The problem:
Scan the entries that follow for the word "called", then report every line in which it appears.

Entries taken from a collection:
□ □ □

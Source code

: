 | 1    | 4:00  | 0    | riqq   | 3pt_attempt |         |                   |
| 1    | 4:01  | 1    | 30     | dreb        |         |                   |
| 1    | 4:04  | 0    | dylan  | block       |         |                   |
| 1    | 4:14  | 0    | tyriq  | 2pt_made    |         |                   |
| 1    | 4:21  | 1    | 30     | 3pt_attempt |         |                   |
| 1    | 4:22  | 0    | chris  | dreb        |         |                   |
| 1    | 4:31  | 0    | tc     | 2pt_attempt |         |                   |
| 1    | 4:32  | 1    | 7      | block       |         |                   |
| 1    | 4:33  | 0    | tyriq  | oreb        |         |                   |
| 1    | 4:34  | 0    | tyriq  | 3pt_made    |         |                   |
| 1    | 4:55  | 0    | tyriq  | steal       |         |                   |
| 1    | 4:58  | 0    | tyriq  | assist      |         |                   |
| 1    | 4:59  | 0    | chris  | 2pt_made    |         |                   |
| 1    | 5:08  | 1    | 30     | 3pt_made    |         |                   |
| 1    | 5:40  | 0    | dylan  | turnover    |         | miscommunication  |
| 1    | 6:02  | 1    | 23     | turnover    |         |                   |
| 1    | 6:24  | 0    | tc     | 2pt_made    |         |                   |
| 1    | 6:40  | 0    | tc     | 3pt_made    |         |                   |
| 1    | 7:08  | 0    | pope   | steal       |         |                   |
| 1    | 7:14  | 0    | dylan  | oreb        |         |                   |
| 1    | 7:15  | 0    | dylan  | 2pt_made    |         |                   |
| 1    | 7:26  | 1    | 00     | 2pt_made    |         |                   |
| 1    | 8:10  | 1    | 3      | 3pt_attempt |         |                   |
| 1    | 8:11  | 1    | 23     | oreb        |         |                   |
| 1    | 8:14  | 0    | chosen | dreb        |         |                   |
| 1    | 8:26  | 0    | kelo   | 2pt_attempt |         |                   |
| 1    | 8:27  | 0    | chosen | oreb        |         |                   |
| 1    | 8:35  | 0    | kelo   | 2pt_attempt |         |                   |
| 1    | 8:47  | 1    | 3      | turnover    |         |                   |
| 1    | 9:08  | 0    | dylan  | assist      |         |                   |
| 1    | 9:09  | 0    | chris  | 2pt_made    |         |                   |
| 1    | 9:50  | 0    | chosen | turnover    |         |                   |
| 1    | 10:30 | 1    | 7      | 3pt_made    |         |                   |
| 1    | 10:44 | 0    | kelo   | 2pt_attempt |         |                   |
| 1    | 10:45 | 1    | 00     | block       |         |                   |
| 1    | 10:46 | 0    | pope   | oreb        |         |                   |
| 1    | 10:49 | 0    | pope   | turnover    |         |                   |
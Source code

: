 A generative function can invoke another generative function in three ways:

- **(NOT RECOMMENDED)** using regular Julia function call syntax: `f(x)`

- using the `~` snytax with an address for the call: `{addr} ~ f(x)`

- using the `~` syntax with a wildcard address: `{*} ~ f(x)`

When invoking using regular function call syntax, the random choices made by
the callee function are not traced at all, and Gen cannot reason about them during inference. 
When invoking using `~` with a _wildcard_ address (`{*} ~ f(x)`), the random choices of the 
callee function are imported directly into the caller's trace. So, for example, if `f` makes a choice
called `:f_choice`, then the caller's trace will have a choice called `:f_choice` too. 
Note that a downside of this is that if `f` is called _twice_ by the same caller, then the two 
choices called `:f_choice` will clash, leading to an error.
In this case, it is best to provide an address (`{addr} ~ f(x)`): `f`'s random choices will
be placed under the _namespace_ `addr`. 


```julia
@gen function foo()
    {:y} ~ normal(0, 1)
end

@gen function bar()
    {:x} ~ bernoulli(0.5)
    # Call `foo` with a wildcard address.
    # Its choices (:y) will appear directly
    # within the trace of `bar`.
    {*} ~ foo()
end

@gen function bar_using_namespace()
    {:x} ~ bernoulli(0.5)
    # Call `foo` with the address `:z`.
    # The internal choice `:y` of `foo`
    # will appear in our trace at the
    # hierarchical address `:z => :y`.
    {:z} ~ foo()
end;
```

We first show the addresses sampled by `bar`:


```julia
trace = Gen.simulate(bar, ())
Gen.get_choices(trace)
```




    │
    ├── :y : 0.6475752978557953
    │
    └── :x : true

□ □ □

Response to the exercise:
called `:f_choice`, then the caller's trace will have a choice called `:f_choice` too. 
Note that a downside of this is that if `f` is called _twice_ by the same caller, then the two 
choices called `:f_choice` will clash, leading to an error.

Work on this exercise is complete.